In our environment we have trust between a test environment and our production environment. This allows test account IDs (which were created for everyone without thier knowledge) to be among the possibilities when users click the check names button when they are assigning permissions to other users to their sites or lists in SharePoint. This has become a problem because for example when I enter John Doe - SharePoint is saying "Oh hey I know that guy!" and it grabs the first account for him that it finds which in some cases is one of these test accounts. It then underlines the name as usual and the user thinks "Cool, got him" and they press the ok button and think they have granted users permission successfully. Of course when the user tries to acces this site, they find that they DO NOT have access because they are not signed into a test account. Is there a way to deny SharePoint from accessing this test domain when it is trusted within the organization in general?

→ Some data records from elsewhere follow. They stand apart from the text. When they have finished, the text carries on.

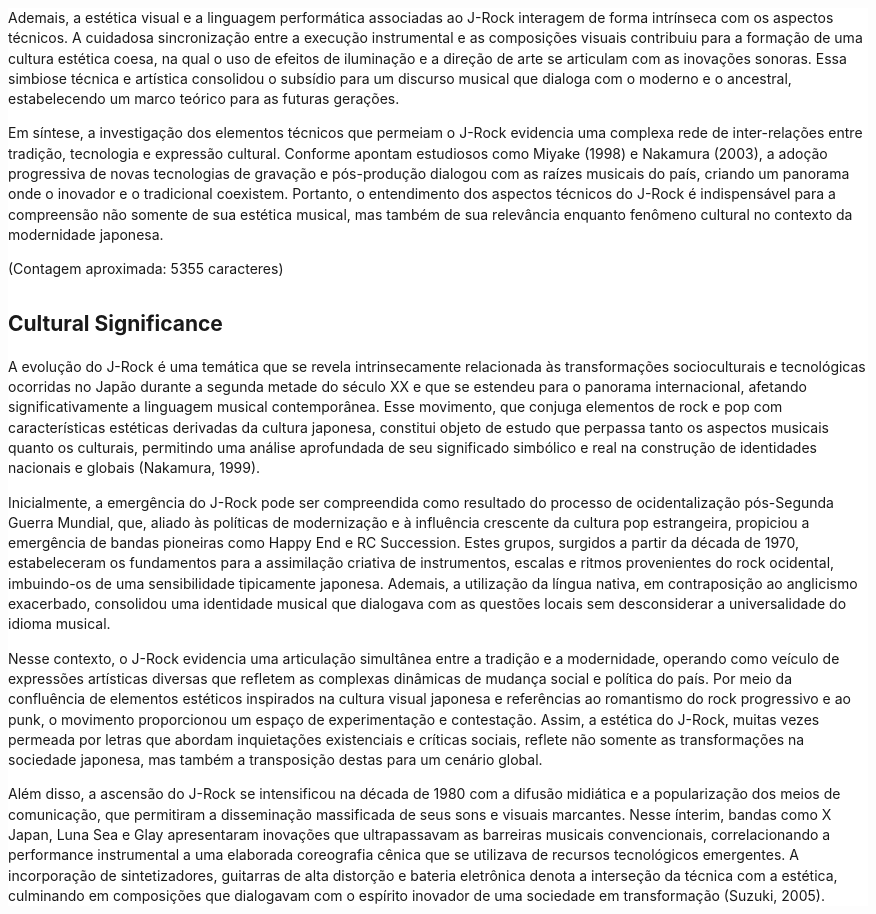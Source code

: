 Ademais, a estética visual e a linguagem performática associadas ao J-Rock interagem de forma
intrínseca com os aspectos técnicos. A cuidadosa sincronização entre a execução instrumental e as
composições visuais contribuiu para a formação de uma cultura estética coesa, na qual o uso de
efeitos de iluminação e a direção de arte se articulam com as inovações sonoras. Essa simbiose
técnica e artística consolidou o subsídio para um discurso musical que dialoga com o moderno e o
ancestral, estabelecendo um marco teórico para as futuras gerações.

Em síntese, a investigação dos elementos técnicos que permeiam o J-Rock evidencia uma complexa rede
de inter-relações entre tradição, tecnologia e expressão cultural. Conforme apontam estudiosos como
Miyake (1998) e Nakamura (2003), a adoção progressiva de novas tecnologias de gravação e
pós-produção dialogou com as raízes musicais do país, criando um panorama onde o inovador e o
tradicional coexistem. Portanto, o entendimento dos aspectos técnicos do J-Rock é indispensável para
a compreensão não somente de sua estética musical, mas também de sua relevância enquanto fenômeno
cultural no contexto da modernidade japonesa.

(Contagem aproximada: 5355 caracteres)

## Cultural Significance

A evolução do J-Rock é uma temática que se revela intrinsecamente relacionada às transformações
socioculturais e tecnológicas ocorridas no Japão durante a segunda metade do século XX e que se
estendeu para o panorama internacional, afetando significativamente a linguagem musical
contemporânea. Esse movimento, que conjuga elementos de rock e pop com características estéticas
derivadas da cultura japonesa, constitui objeto de estudo que perpassa tanto os aspectos musicais
quanto os culturais, permitindo uma análise aprofundada de seu significado simbólico e real na
construção de identidades nacionais e globais (Nakamura, 1999).

Inicialmente, a emergência do J-Rock pode ser compreendida como resultado do processo de
ocidentalização pós-Segunda Guerra Mundial, que, aliado às políticas de modernização e à influência
crescente da cultura pop estrangeira, propiciou a emergência de bandas pioneiras como Happy End e RC
Succession. Estes grupos, surgidos a partir da década de 1970, estabeleceram os fundamentos para a
assimilação criativa de instrumentos, escalas e ritmos provenientes do rock ocidental, imbuindo-os
de uma sensibilidade tipicamente japonesa. Ademais, a utilização da língua nativa, em contraposição
ao anglicismo exacerbado, consolidou uma identidade musical que dialogava com as questões locais sem
desconsiderar a universalidade do idioma musical.

Nesse contexto, o J-Rock evidencia uma articulação simultânea entre a tradição e a modernidade,
operando como veículo de expressões artísticas diversas que refletem as complexas dinâmicas de
mudança social e política do país. Por meio da confluência de elementos estéticos inspirados na
cultura visual japonesa e referências ao romantismo do rock progressivo e ao punk, o movimento
proporcionou um espaço de experimentação e contestação. Assim, a estética do J-Rock, muitas vezes
permeada por letras que abordam inquietações existenciais e críticas sociais, reflete não somente as
transformações na sociedade japonesa, mas também a transposição destas para um cenário global.

Além disso, a ascensão do J-Rock se intensificou na década de 1980 com a difusão midiática e a
popularização dos meios de comunicação, que permitiram a disseminação massificada de seus sons e
visuais marcantes. Nesse ínterim, bandas como X Japan, Luna Sea e Glay apresentaram inovações que
ultrapassavam as barreiras musicais convencionais, correlacionando a performance instrumental a uma
elaborada coreografia cênica que se utilizava de recursos tecnológicos emergentes. A incorporação de
sintetizadores, guitarras de alta distorção e bateria eletrônica denota a interseção da técnica com
a estética, culminando em composições que dialogavam com o espírito inovador de uma sociedade em
transformação (Suzuki, 2005).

Hi, I would suggest you to not to import test IDs in your production environment. Configure your profile import and use the domains you want to provide access.The connections should have to be created in such a way that it should exclude the test domain accounts. I hope this will help you out. Thanks, Rahul Rashu

Hi Lalewicz, Rashu is right, we need to make sure that the “import connections” in User Profile and Properties doesn’t include the test domain. For more information about Configure connections to Profile Services, Configure profile import, please refer to: http://technet.microsoft.com/en-us/library/cc263320(office.12).aspx http://technet.microsoft.com/en-us/library/cc263382(office.12).aspx Xue-Mei Chang

Thank you for your response. However to me it has raised more questions than it has answered. Question #1 - I guess I never realized that you could specify an Active Directory, Active Directory Resource, or an LDAP connection for the SSP. What would be the difference between the results of the three? Question #2 - We have currently got Active Directory as our connection and since we are not using an LDAP connection here, I am thinking it makes no difference to us if the company moves to LDAPS - our SSP should continue working as it has when they change over. Is this true? Question #3 - I still see no way to avert the disaster of the fully trusted test domain in any of the setting s available in this area. It is my understanding that even if we had no SSP set up, the name checker would still work in SharePoint (and still return the infernal test account) Is this true? If so is there some place else this can be adjusted outside of the SSP?

I am having the same issue in 2010, the User Profile import has no affect on the people picker finding users in another trusted domain. How does one filter this out?